Where these data come from
Escribir la nación: La Independencia en las obras historiográficas de Carlos María de Bustamante y Lucas Alamán

Abstract

In September 1810, just a few days after the start of the Mexican War of Independence, insurrectionary troops attacked the city of Guanajuato. This included storming the so-called Alhóndiga de Granaditas – a granary in which the peninsular families of Guanajuato had taken refuge. The conquest of the Alhóndiga was the first combat of the War of Independence and its cruelty elicited multifarious and often controversial interpretations over the course of the nineteenth century. On the one hand, the historiographical works of liberal-leaning authors treated the confrontation as the Mexican people’s legitimate and heroic combat against their Spanish usurpers. On the other hand, more conservative historians took it as the first proof of a ferociousness and brutality that would, from their point of view, come to characterize the independence movement.
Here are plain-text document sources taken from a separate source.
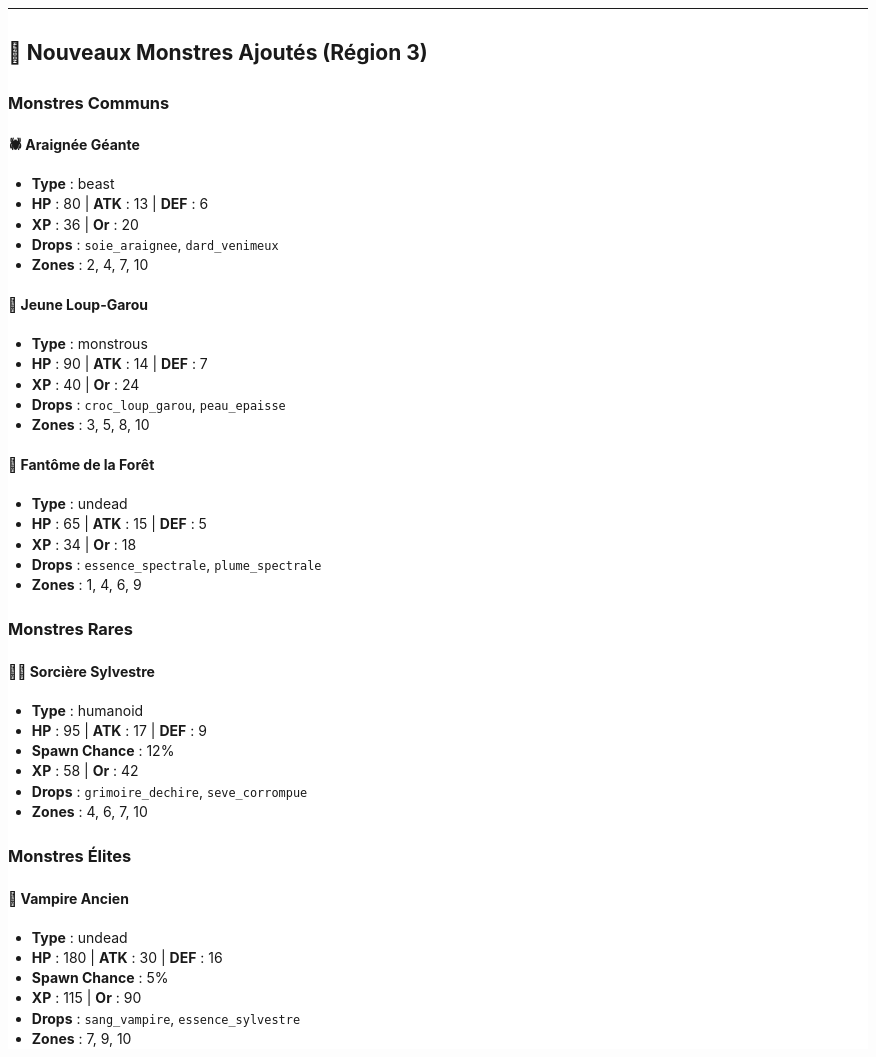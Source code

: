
 ```javascript
```

---

## 🐉 Nouveaux Monstres Ajoutés (Région 3)

### Monstres Communs

#### 🕷️ Araignée Géante

- **Type** : beast
- **HP** : 80 | **ATK** : 13 | **DEF** : 6
- **XP** : 36 | **Or** : 20
- **Drops** : `soie_araignee`, `dard_venimeux`
- **Zones** : 2, 4, 7, 10

#### 🐺 Jeune Loup-Garou

- **Type** : monstrous
- **HP** : 90 | **ATK** : 14 | **DEF** : 7
- **XP** : 40 | **Or** : 24
- **Drops** : `croc_loup_garou`, `peau_epaisse`
- **Zones** : 3, 5, 8, 10

#### 👻 Fantôme de la Forêt

- **Type** : undead
- **HP** : 65 | **ATK** : 15 | **DEF** : 5
- **XP** : 34 | **Or** : 18
- **Drops** : `essence_spectrale`, `plume_spectrale`
- **Zones** : 1, 4, 6, 9

### Monstres Rares

#### 🧙‍♀️ Sorcière Sylvestre

- **Type** : humanoid
- **HP** : 95 | **ATK** : 17 | **DEF** : 9
- **Spawn Chance** : 12%
- **XP** : 58 | **Or** : 42
- **Drops** : `grimoire_dechire`, `seve_corrompue`
- **Zones** : 4, 6, 7, 10

### Monstres Élites

#### 🧛 Vampire Ancien

- **Type** : undead
- **HP** : 180 | **ATK** : 30 | **DEF** : 16
- **Spawn Chance** : 5%
- **XP** : 115 | **Or** : 90
- **Drops** : `sang_vampire`, `essence_sylvestre`
- **Zones** : 7, 9, 10
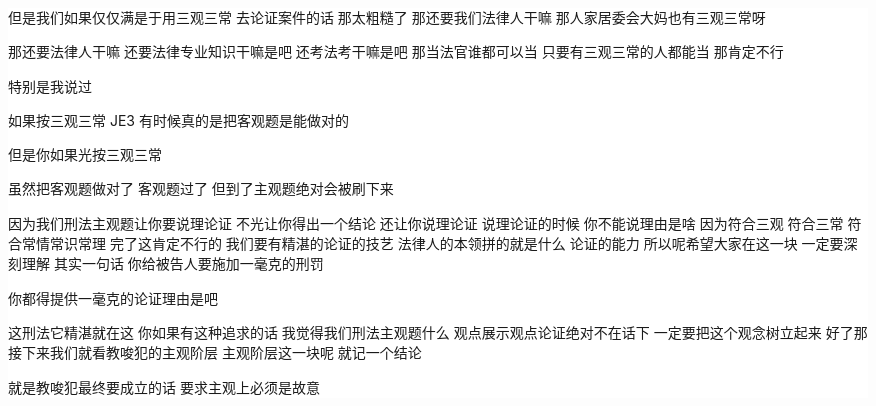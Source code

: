 但是我们如果仅仅满是于用三观三常
去论证案件的话
那太粗糙了
那还要我们法律人干嘛
那人家居委会大妈也有三观三常呀

那还要法律人干嘛
还要法律专业知识干嘛是吧
还考法考干嘛是吧
那当法官谁都可以当
只要有三观三常的人都能当
那肯定不行

特别是我说过

如果按三观三常
JE3
有时候真的是把客观题是能做对的

但是你如果光按三观三常

虽然把客观题做对了
客观题过了
但到了主观题绝对会被刷下来

因为我们刑法主观题让你要说理论证
不光让你得出一个结论
还让你说理论证
说理论证的时候
你不能说理由是啥
因为符合三观
符合三常
符合常情常识常理
完了这肯定不行的
我们要有精湛的论证的技艺
法律人的本领拼的就是什么
论证的能力
所以呢希望大家在这一块
一定要深刻理解
其实一句话
你给被告人要施加一毫克的刑罚

你都得提供一毫克的论证理由是吧

这刑法它精湛就在这
你如果有这种追求的话
我觉得我们刑法主观题什么
观点展示观点论证绝对不在话下
一定要把这个观念树立起来
好了那接下来我们就看教唆犯的主观阶层
主观阶层这一块呢
就记一个结论

就是教唆犯最终要成立的话
要求主观上必须是故意
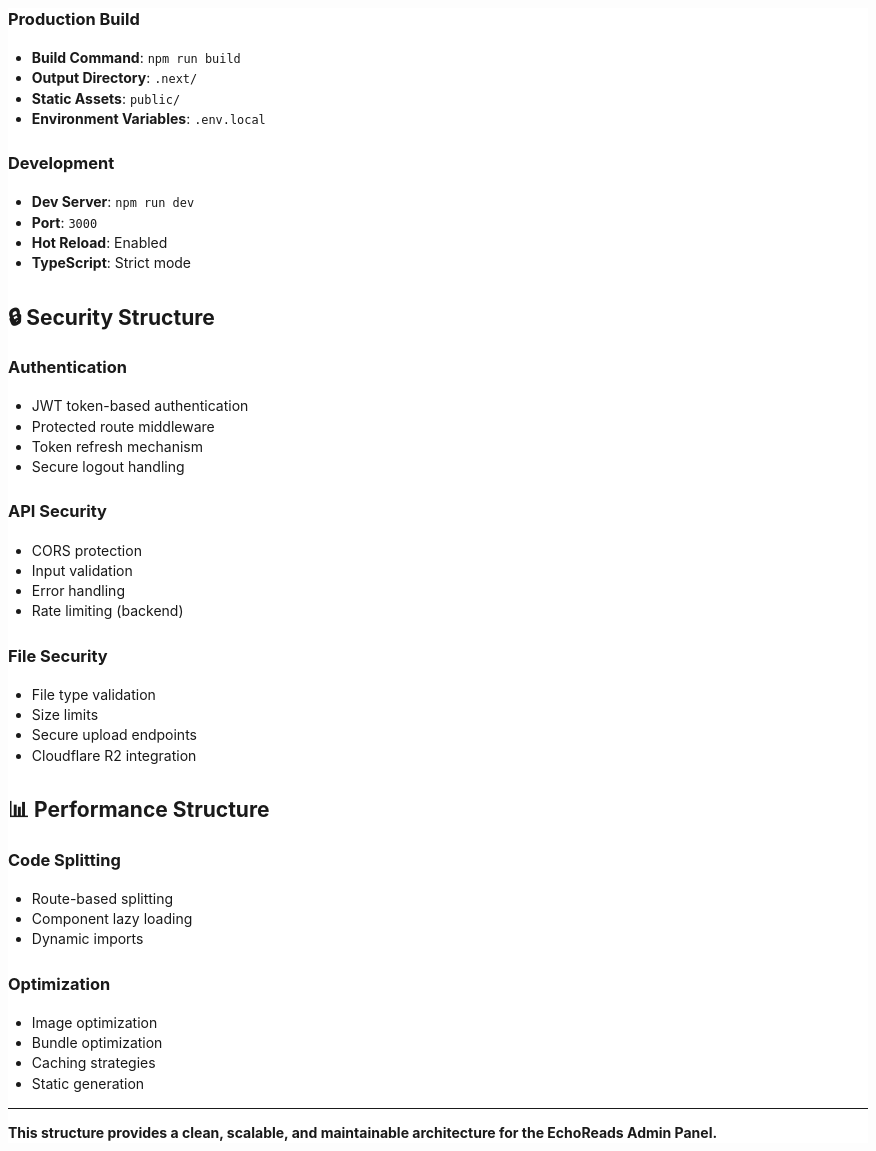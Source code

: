 ### Production Build
- **Build Command**: `npm run build`
- **Output Directory**: `.next/`
- **Static Assets**: `public/`
- **Environment Variables**: `.env.local`

### Development
- **Dev Server**: `npm run dev`
- **Port**: `3000`
- **Hot Reload**: Enabled
- **TypeScript**: Strict mode

## 🔒 Security Structure

### Authentication
- JWT token-based authentication
- Protected route middleware
- Token refresh mechanism
- Secure logout handling

### API Security
- CORS protection
- Input validation
- Error handling
- Rate limiting (backend)

### File Security
- File type validation
- Size limits
- Secure upload endpoints
- Cloudflare R2 integration

## 📊 Performance Structure

### Code Splitting
- Route-based splitting
- Component lazy loading
- Dynamic imports

### Optimization
- Image optimization
- Bundle optimization
- Caching strategies
- Static generation

---

**This structure provides a clean, scalable, and maintainable architecture for the EchoReads Admin Panel.** 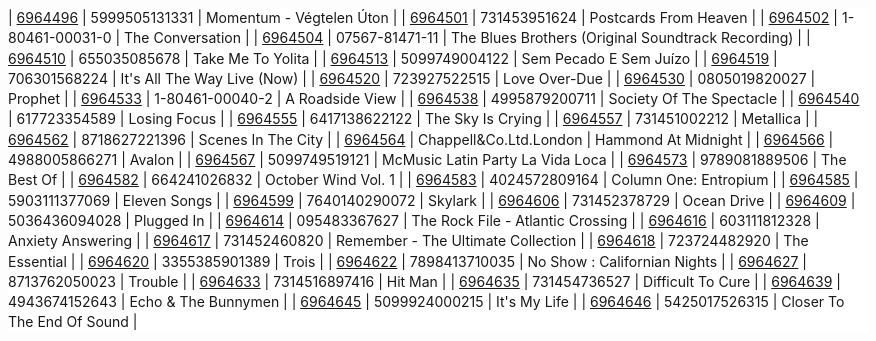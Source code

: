 | [6964496](https://www.discogs.com/release/6964496) | 5999505131331 | Momentum - Végtelen Úton |
| [6964501](https://www.discogs.com/release/6964501) | 731453951624 | Postcards From Heaven |
| [6964502](https://www.discogs.com/release/6964502) | 1-80461-00031-0 | The Conversation |
| [6964504](https://www.discogs.com/release/6964504) | 07567-81471-11 | The Blues Brothers (Original Soundtrack Recording) |
| [6964510](https://www.discogs.com/release/6964510) | 655035085678 | Take Me To Yolita |
| [6964513](https://www.discogs.com/release/6964513) | 5099749004122 | Sem Pecado E Sem Juízo |
| [6964519](https://www.discogs.com/release/6964519) | 706301568224 | It's All The Way Live (Now) |
| [6964520](https://www.discogs.com/release/6964520) | 723927522515 | Love Over-Due |
| [6964530](https://www.discogs.com/release/6964530) | 0805019820027 | Prophet |
| [6964533](https://www.discogs.com/release/6964533) | 1-80461-00040-2 | A Roadside View |
| [6964538](https://www.discogs.com/release/6964538) | 4995879200711 | Society Of The Spectacle |
| [6964540](https://www.discogs.com/release/6964540) | 617723354589 | Losing Focus |
| [6964555](https://www.discogs.com/release/6964555) | 6417138622122 | The Sky Is Crying |
| [6964557](https://www.discogs.com/release/6964557) | 731451002212 | Metallica |
| [6964562](https://www.discogs.com/release/6964562) | 8718627221396 | Scenes In The City |
| [6964564](https://www.discogs.com/release/6964564) | Chappell&Co.Ltd.London | Hammond At Midnight |
| [6964566](https://www.discogs.com/release/6964566) | 4988005866271 | Avalon |
| [6964567](https://www.discogs.com/release/6964567) | 5099749519121 | McMusic Latin Party La Vida Loca |
| [6964573](https://www.discogs.com/release/6964573) | 9789081889506 | The Best Of |
| [6964582](https://www.discogs.com/release/6964582) | 664241026832 | October Wind Vol. 1 |
| [6964583](https://www.discogs.com/release/6964583) | 4024572809164 | Column One: Entropium |
| [6964585](https://www.discogs.com/release/6964585) | 5903111377069 | Eleven Songs |
| [6964599](https://www.discogs.com/release/6964599) | 7640140290072 | Skylark |
| [6964606](https://www.discogs.com/release/6964606) | 731452378729 | Ocean Drive |
| [6964609](https://www.discogs.com/release/6964609) | 5036436094028 | Plugged In |
| [6964614](https://www.discogs.com/release/6964614) | 095483367627 | The Rock File - Atlantic Crossing |
| [6964616](https://www.discogs.com/release/6964616) | 603111812328 | Anxiety Answering |
| [6964617](https://www.discogs.com/release/6964617) | 731452460820 | Remember - The Ultimate Collection |
| [6964618](https://www.discogs.com/release/6964618) | 723724482920 | The Essential |
| [6964620](https://www.discogs.com/release/6964620) | 3355385901389 | Trois |
| [6964622](https://www.discogs.com/release/6964622) | 7898413710035 | No Show : Californian Nights |
| [6964627](https://www.discogs.com/release/6964627) | 8713762050023 | Trouble |
| [6964633](https://www.discogs.com/release/6964633) | 7314516897416 | Hit Man |
| [6964635](https://www.discogs.com/release/6964635) | 731454736527 | Difficult To Cure |
| [6964639](https://www.discogs.com/release/6964639) | 4943674152643 | Echo & The Bunnymen |
| [6964645](https://www.discogs.com/release/6964645) | 5099924000215 | It's My Life |
| [6964646](https://www.discogs.com/release/6964646) | 5425017526315 | Closer To The End Of Sound |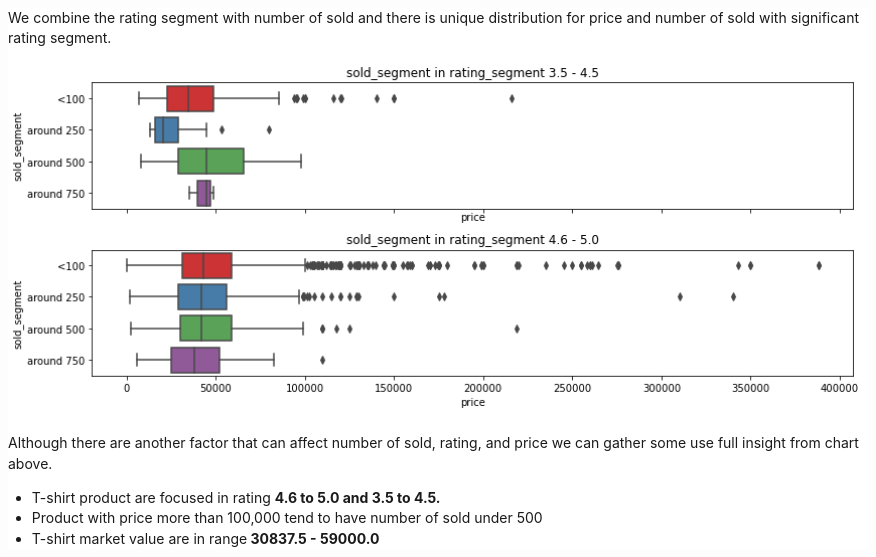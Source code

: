 We combine the rating segment with number of sold and there is unique distribution for price and number of sold with significant rating segment.

<img src="picture/image11.png" alt="Logo" width="1000" height="auto">

Although there are another factor that can affect number of sold, rating, and price we can gather some use full insight from chart above.
- T-shirt product are focused in rating <b>4.6 to 5.0 and 3.5  to 4.5.</b>
- Product with price more than 100,000 tend to have number of sold under 500
- T-shirt market value are in range<b> 30837.5 - 59000.0</b>



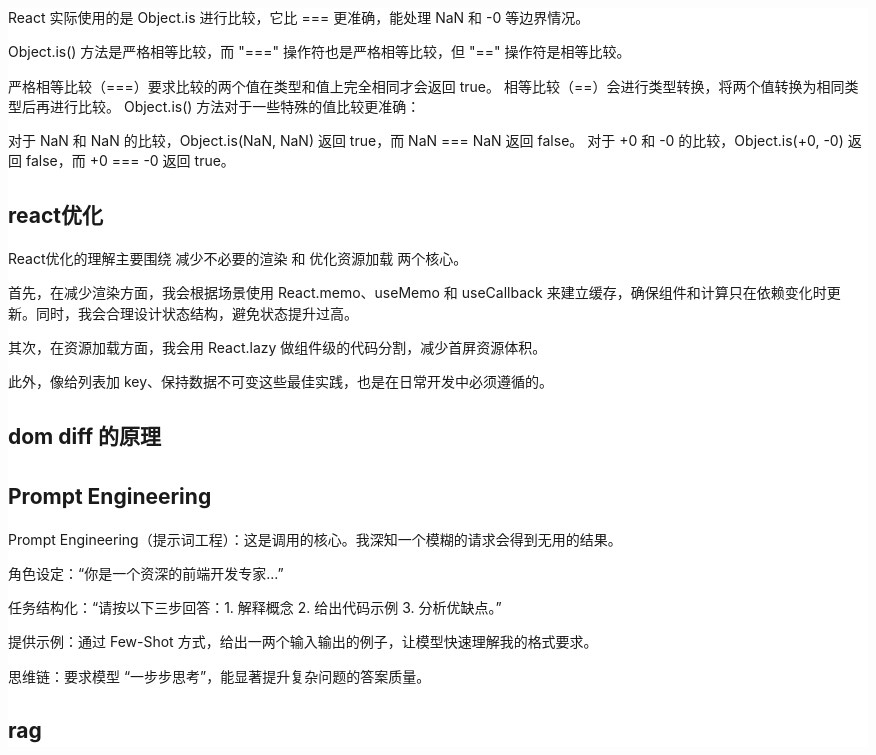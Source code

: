 React 实际使用的是 Object.is 进行比较，它比 === 更准确，能处理 NaN 和 -0 等边界情况。

Object.is() 方法是严格相等比较，而 "===" 操作符也是严格相等比较，但 "==" 操作符是相等比较。

严格相等比较（===）要求比较的两个值在类型和值上完全相同才会返回 true。
相等比较（==）会进行类型转换，将两个值转换为相同类型后再进行比较。
Object.is() 方法对于一些特殊的值比较更准确：

对于 NaN 和 NaN 的比较，Object.is(NaN, NaN) 返回 true，而 NaN === NaN 返回 false。
对于 +0 和 -0 的比较，Object.is(+0, -0) 返回 false，而 +0 === -0 返回 true。


## react优化
React优化的理解主要围绕 减少不必要的渲染 和 优化资源加载 两个核心。

首先，在减少渲染方面，我会根据场景使用 React.memo、useMemo 和 useCallback 来建立缓存，确保组件和计算只在依赖变化时更新。同时，我会合理设计状态结构，避免状态提升过高。

其次，在资源加载方面，我会用 React.lazy 做组件级的代码分割，减少首屏资源体积。

此外，像给列表加 key、保持数据不可变这些最佳实践，也是在日常开发中必须遵循的。

## dom diff 的原理

## Prompt Engineering
Prompt Engineering（提示词工程）：这是调用的核心。我深知一个模糊的请求会得到无用的结果。

角色设定：“你是一个资深的前端开发专家...”

任务结构化：“请按以下三步回答：1. 解释概念 2. 给出代码示例 3. 分析优缺点。”

提供示例：通过 Few-Shot 方式，给出一两个输入输出的例子，让模型快速理解我的格式要求。

思维链：要求模型 “一步步思考”，能显著提升复杂问题的答案质量。

## rag

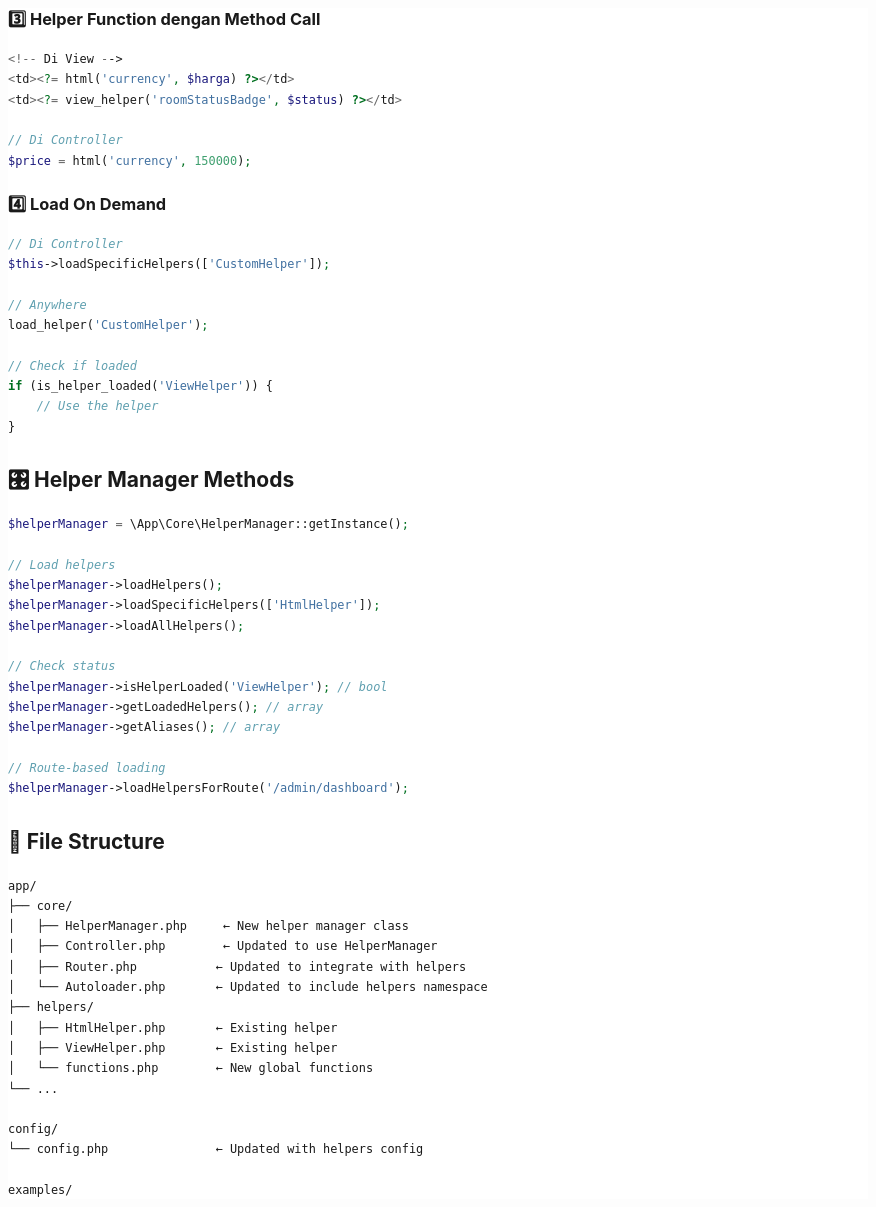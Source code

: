 ### 3️⃣ **Helper Function dengan Method Call**

```php
<!-- Di View -->
<td><?= html('currency', $harga) ?></td>
<td><?= view_helper('roomStatusBadge', $status) ?></td>

// Di Controller
$price = html('currency', 150000);
```

### 4️⃣ **Load On Demand**

```php
// Di Controller
$this->loadSpecificHelpers(['CustomHelper']);

// Anywhere
load_helper('CustomHelper');

// Check if loaded
if (is_helper_loaded('ViewHelper')) {
    // Use the helper
}
```

## 🎛️ Helper Manager Methods

```php
$helperManager = \App\Core\HelperManager::getInstance();

// Load helpers
$helperManager->loadHelpers();
$helperManager->loadSpecificHelpers(['HtmlHelper']);
$helperManager->loadAllHelpers();

// Check status
$helperManager->isHelperLoaded('ViewHelper'); // bool
$helperManager->getLoadedHelpers(); // array
$helperManager->getAliases(); // array

// Route-based loading
$helperManager->loadHelpersForRoute('/admin/dashboard');
```

## 📁 File Structure

```
app/
├── core/
│   ├── HelperManager.php     ← New helper manager class
│   ├── Controller.php        ← Updated to use HelperManager
│   ├── Router.php           ← Updated to integrate with helpers
│   └── Autoloader.php       ← Updated to include helpers namespace
├── helpers/
│   ├── HtmlHelper.php       ← Existing helper
│   ├── ViewHelper.php       ← Existing helper
│   └── functions.php        ← New global functions
└── ...

config/
└── config.php               ← Updated with helpers config

examples/
```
This article analyzes the description of the assault of Guanajuato in two historiographical works from the middle of the nineteenth century, both of which illuminate something of these two perspectives. While Carlos Maria de Bustamante’s Cuadro histórico de la Revolución Mexicana (first edition 1821–27, second edition 1843–46) foregrounds the bravery of the popular heroes among the insurgent lines, Lucas Alaman’s Historia de Méjico (1849–52) condemns the anarchy of the independence movement and its threat to what he thinks is the perfect organization of the viceroyalty. In both works, the narration of the insurgent victory in Guanajuato functions like a micro-history of the global narrative about the War of Independence. The narrative nucleus allows for a sharp image of the new Mexican nation and its legitimation in Bustamante’s work, and of its dubiousness in Alamán’s.